HephaestusOban

Oban-based runner adapter for Hephaestus workflow engine.

Turns each workflow step into a durable Oban job with retry/backoff, advisory lock serialization, and zero-contention parallel execution via an auxiliary step_results table.

Installation

Add to your mix.exs:

def deps do
  [
    {:hephaestus_oban, "~> 0.1.0"}
  ]
end

Setup

1. Generate and run migrations

Requires HephaestusEcto migration to be run first (FK reference).
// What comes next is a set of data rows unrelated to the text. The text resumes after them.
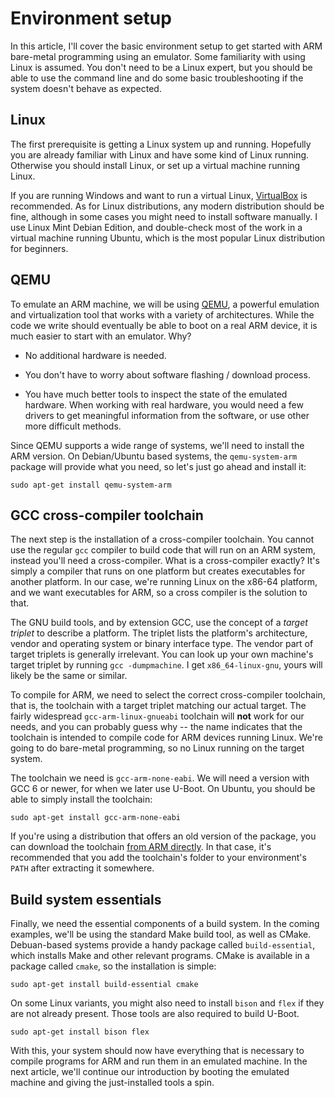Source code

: # Environment setup

In this article, I'll cover the basic environment setup to get started with ARM bare-metal programming using an emulator. Some familiarity with using Linux is assumed. You don't need to be a Linux expert, but you should be able to use the command line and do some basic troubleshooting if the system doesn't behave as expected.

## Linux

The first prerequisite is getting a Linux system up and running. Hopefully you are already familiar with Linux and have some kind of Linux running. Otherwise you should install Linux, or set up a virtual machine running Linux.

If you are running Windows and want to run a virtual Linux, [VirtualBox](http://www.virtualbox.org) is recommended. As for Linux distributions, any modern distribution should be fine, although in some cases you might need to install software manually. I use Linux Mint Debian Edition, and double-check most of the work in a virtual machine running Ubuntu, which is the most popular Linux distribution for beginners. 

## QEMU

To emulate an ARM machine, we will be using [QEMU](http://www.qemu.org), a powerful emulation and virtualization tool that works with a variety of architectures. While the code we write should eventually be able to boot on a real ARM device, it is much easier to start with an emulator. Why?

* No additional hardware is needed.

* You don't have to worry about software flashing / download process.

* You have much better tools to inspect the state of the emulated hardware. When working with real hardware, you would need a few drivers to get meaningful information from the software, or use other more difficult methods.

Since QEMU supports a wide range of systems, we'll need to install the ARM version. On Debian/Ubuntu based systems, the `qemu-system-arm` package will provide what you need, so let's just go ahead and install it:

```
sudo apt-get install qemu-system-arm
```

## GCC cross-compiler toolchain

The next step is the installation of a cross-compiler toolchain. You cannot use the regular `gcc` compiler to build code that will run on an ARM system, instead you'll need a cross-compiler. What is a cross-compiler exactly? It's simply a compiler that runs on one platform but creates executables for another platform. In our case, we're running Linux on the x86-64 platform, and we want executables for ARM, so a cross compiler is the solution to that.

The GNU build tools, and by extension GCC, use the concept of a *target triplet* to describe a platform. The triplet lists the platform's architecture, vendor and operating system or binary interface type. The vendor part of target triplets is generally irrelevant. You can look up your own machine's target triplet by running `gcc -dumpmachine`. I get `x86_64-linux-gnu`, yours will likely be the same or similar.

To compile for ARM, we need to select the correct cross-compiler toolchain, that is, the toolchain with a target triplet matching our actual target. The fairly widespread `gcc-arm-linux-gnueabi` toolchain will **not** work for our needs, and you can probably guess why -- the name indicates that the toolchain is intended to compile code for ARM devices running Linux. We're going to do bare-metal programming, so no Linux running on the target system.

The toolchain we need is `gcc-arm-none-eabi`. We will need a version with GCC 6 or newer, for when we later use U-Boot. On Ubuntu, you should be able to simply install the toolchain:

```
sudo apt-get install gcc-arm-none-eabi
```

If you're using a distribution that offers an old version of the package, you can download the toolchain [from ARM directly](https://developer.arm.com/open-source/gnu-toolchain/gnu-rm/downloads). In that case, it's recommended that you add the toolchain's folder to your environment's `PATH` after extracting it somewhere.

## Build system essentials

Finally, we need the essential components of a build system. In the coming examples, we'll be using the standard Make build tool, as well as CMake. Debuan-based systems provide a handy package called `build-essential`, which installs Make and other relevant programs. CMake is available in a package called `cmake`, so the installation is simple:

```
sudo apt-get install build-essential cmake
```

On some Linux variants, you might also need to install `bison` and `flex` if they are not already present. Those tools are also required to build U-Boot.

```
sudo apt-get install bison flex
```

With this, your system should now have everything that is necessary to compile programs for ARM and run them in an emulated machine. In the next article, we'll continue our introduction by booting the emulated machine and giving the just-installed tools a spin.

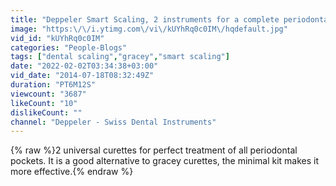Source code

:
 ```yaml
---
title: "Deppeler Smart Scaling, 2 instruments for a complete periodontal debridement"
image: "https:\/\/i.ytimg.com\/vi\/kUYhRq0c0IM\/hqdefault.jpg"
vid_id: "kUYhRq0c0IM"
categories: "People-Blogs"
tags: ["dental scaling","gracey","smart scaling"]
date: "2022-02-02T03:34:38+03:00"
vid_date: "2014-07-18T08:32:49Z"
duration: "PT6M12S"
viewcount: "3687"
likeCount: "10"
dislikeCount: ""
channel: "Deppeler - Swiss Dental Instruments"
---
```

{% raw %}2 universal curettes for perfect treatment of all periodontal pockets. It is a good alternative to gracey curettes, the minimal kit makes it more effective.{% endraw %}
mix hephaestus_ecto.gen.migration
mix hephaestus_oban.gen.migration
mix ecto.migrate

2. Configure your workflow engine

defmodule MyApp.Hephaestus do
  use Hephaestus,
    storage: {HephaestusEcto.Storage, repo: MyApp.Repo},
    runner: {HephaestusOban.Runner, oban: MyApp.Oban}
end

3. Add to your supervision tree

children = [
  MyApp.Repo,
  {Oban, name: MyApp.Oban, repo: MyApp.Repo, queues: [hephaestus: 10]},
  MyApp.Hephaestus
]

How it works

Architecture

start_instance(Workflow, context)
  |
  +-- Instance.new() --> persist via HephaestusEcto.Storage
  +-- Oban.insert(AdvanceWorker)
       |
       v
  AdvanceWorker (single Instance writer, advisory lock)
  | Engine.advance() --> active_steps: {StepA, StepB, StepC}
  +-- enqueue 3x ExecuteStepWorker
       |
       +-- ExecuteStepWorker(StepA) --+
       +-- ExecuteStepWorker(StepB) --+  parallel, zero contention
       +-- ExecuteStepWorker(StepC) --+
                                      |
       each: execute step             |
             INSERT step_results      |
             enqueue AdvanceWorker    |
                                      v
  AdvanceWorker (serialized via unique + advisory lock)
  | apply step_results --> Engine.complete_step + activate_transitions
  | persist Instance
  |
  +-- :completed --> done
  +-- :waiting   --> awaits ResumeWorker
  +-- active     --> enqueue ExecuteStepWorkers (next wave)

Three workers

Worker	Role	Writes to Instance?
AdvanceWorker	Orchestrator. Reads step_results, applies Engine transitions, persists Instance. Serialized per instance via Oban unique + `pg_advisory_xact_lock`.	Yes (single writer)
ExecuteStepWorker	Executes a single step. Writes result to `step_results` table, enqueues AdvanceWorker. Idempotent via existence check.	No
ResumeWorker	Handles external events and durable timers. Writes to `step_results`, enqueues AdvanceWorker.	No

Concurrency model

ExecuteStepWorkers run in parallel during fan-out. They never write to the Instance directly — each inserts its own row into hephaestus_step_results (zero contention). The AdvanceWorker is the single writer for the Instance, serialized via Oban unique constraint + PostgreSQL advisory lock. All Instance mutations happen atomically inside a Repo.transaction with pg_advisory_xact_lock.

Failure handling

When an ExecuteStepWorker exhausts all retries (discarded by Oban), the FailureHandler telemetry listener detects it and enqueues an AdvanceWorker, which marks the workflow as :failed and cancels remaining pending jobs.

Retry configuration

Retry config resolves with most-specific-wins priority:

Step.retry_config/0 — per-step override (optional callback)
Workflow.default_retry_config/0 — per-workflow default (optional callback)
Library default — %{max_attempts: 5, backoff: :exponential, max_backoff: 60_000}

Async steps and durable timers

# Step returns {:async} --> instance moves to :waiting
# Resume with external event:
MyApp.Hephaestus.resume(instance_id, :payment_confirmed)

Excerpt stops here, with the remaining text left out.